Crypto Taxation in Mexico: How Income and Capital Gains Are Treated
Learn how crypto income and capital gains are taxed in Mexico, including the $4,000 exemption, taxable events, corporate rates, and reporting rules under current law.
When you trade crypto in Mexico, the crypto trading tax Mexico, the tax obligation on profits from buying, selling, or swapping digital assets under Mexican law. Also known as cryptocurrency income tax, it’s not optional—crypto gains are treated as taxable income by the SAT, Mexico’s tax authority. Unlike some countries that ignore crypto, Mexico requires you to report every trade, even if you didn’t convert to pesos. If you bought Bitcoin for $10,000 and sold it for $15,000, that $5,000 profit is taxable—even if you used it to buy ETH or a NFT.
The Mexican crypto taxes, the rules enforced by the Servicio de Administración Tributaria (SAT) on digital asset transactions follow the same logic as stocks or foreign currency: capital gains apply. You’re taxed on the difference between what you paid and what you got when you disposed of the asset. This includes trades between cryptocurrencies. So swapping SOL for AVAX? That’s a taxable event. The SAT doesn’t care if you didn’t cash out to fiat—you still owe tax. And yes, they’re catching up. In 2024, the SAT started requiring exchanges operating in Mexico to report user transactions. Even if you use a foreign exchange like Binance or Kraken, you’re still legally required to report.
What about airdrops and staking? The crypto regulations Mexico, the legal framework governing digital asset use, reporting, and taxation in Mexico treat airdropped tokens as income at their fair market value on the day you receive them. Staking rewards? Also income. If you got 100 tokens worth $200 in June and sold them in August for $300, you pay tax on $200 as income and $100 as capital gain. No gray area. No exceptions. And if you’re a freelancer paid in crypto? That’s salary. You report it as regular income.
Reporting isn’t complicated, but it’s easy to mess up. You need to track every transaction: date, asset, amount bought, price in MXN, amount sold, price in MXN. No spreadsheets? You’ll get hit with penalties. The SAT doesn’t accept estimates. They want proof. Most people use free tools like Koinly or CoinTracker to auto-import their wallets and exchanges. These tools calculate your gains, generate the SAT’s required Form 11, and even help you file.

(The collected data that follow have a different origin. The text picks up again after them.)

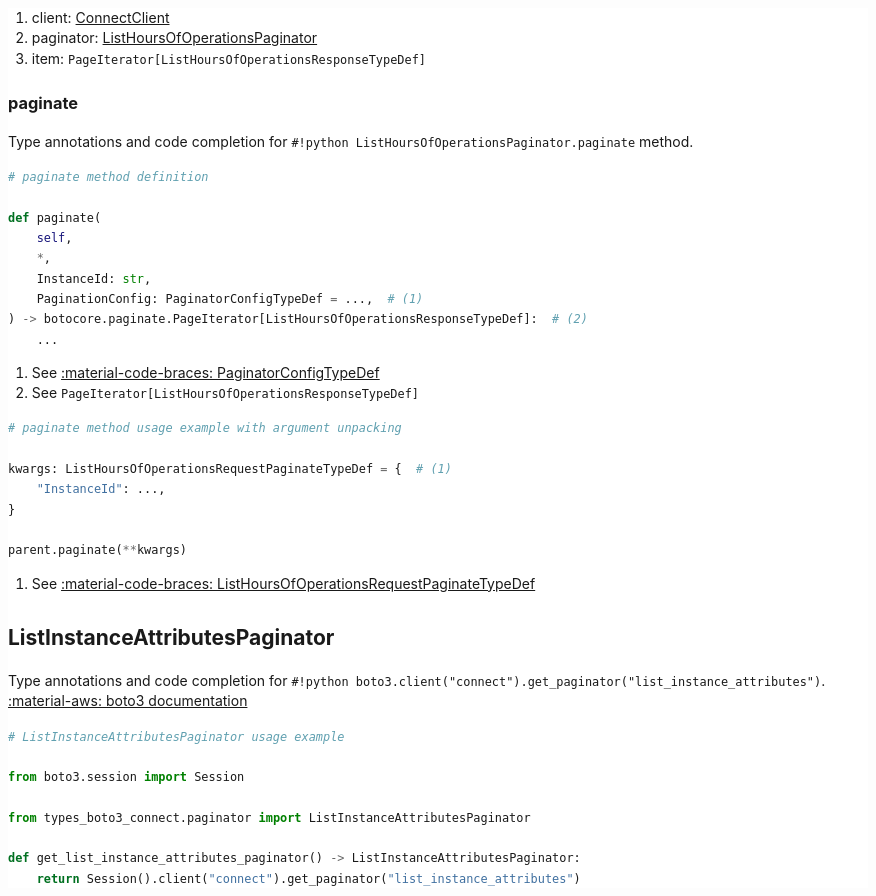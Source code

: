 
1. client: [ConnectClient](./client.md)
2. paginator: [ListHoursOfOperationsPaginator](./paginators.md#listhoursofoperationspaginator)
3. item: `PageIterator[ListHoursOfOperationsResponseTypeDef]`


### paginate

Type annotations and code completion for `#!python ListHoursOfOperationsPaginator.paginate` method.

```python
# paginate method definition

def paginate(
    self,
    *,
    InstanceId: str,
    PaginationConfig: PaginatorConfigTypeDef = ...,  # (1)
) -> botocore.paginate.PageIterator[ListHoursOfOperationsResponseTypeDef]:  # (2)
    ...
```

1. See [:material-code-braces: PaginatorConfigTypeDef](./type_defs.md#paginatorconfigtypedef)
2. See `PageIterator[ListHoursOfOperationsResponseTypeDef]`


```python
# paginate method usage example with argument unpacking

kwargs: ListHoursOfOperationsRequestPaginateTypeDef = {  # (1)
    "InstanceId": ...,
}

parent.paginate(**kwargs)
```

1. See [:material-code-braces: ListHoursOfOperationsRequestPaginateTypeDef](./type_defs.md#listhoursofoperationsrequestpaginatetypedef)
## ListInstanceAttributesPaginator

Type annotations and code completion for `#!python boto3.client("connect").get_paginator("list_instance_attributes")`.
[:material-aws: boto3 documentation](https://boto3.amazonaws.com/v1/documentation/api/latest/reference/services/connect/paginator/ListInstanceAttributes.html#Connect.Paginator.ListInstanceAttributes)

```python
# ListInstanceAttributesPaginator usage example

from boto3.session import Session

from types_boto3_connect.paginator import ListInstanceAttributesPaginator

def get_list_instance_attributes_paginator() -> ListInstanceAttributesPaginator:
    return Session().client("connect").get_paginator("list_instance_attributes")
```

Here’s the catch: Mexico doesn’t have a capital gains tax rate. Instead, crypto profits go into your overall income tax bracket. If you make over 500,000 MXN a year, you could be paying up to 35% on your crypto gains. That’s higher than many other countries. But here’s the good part: you can deduct losses. If you lost money on a trade, you can offset it against your gains. That’s how smart traders reduce their tax bill—by timing losses to balance out wins.
You don’t need to be a tax expert to get this right. But you do need to be honest. The SAT is watching. And if you’re caught hiding crypto income, you could face fines, interest, or even criminal charges. This isn’t theoretical—there have been audits. People who ignored crypto taxes are now paying back taxes with penalties. You don’t want to be one of them.
Below, you’ll find real reviews and breakdowns from traders who’ve been through this. Some got lucky. Others got burned. All of them learned the hard way. Whether you’re swapping tokens on a DEX, earning yield on a new protocol, or just holding through volatility—this is the info you need to stay compliant, not scared.
11 August
Learn how crypto income and capital gains are taxed in Mexico, including the $4,000 exemption, taxable events, corporate rates, and reporting rules under current law.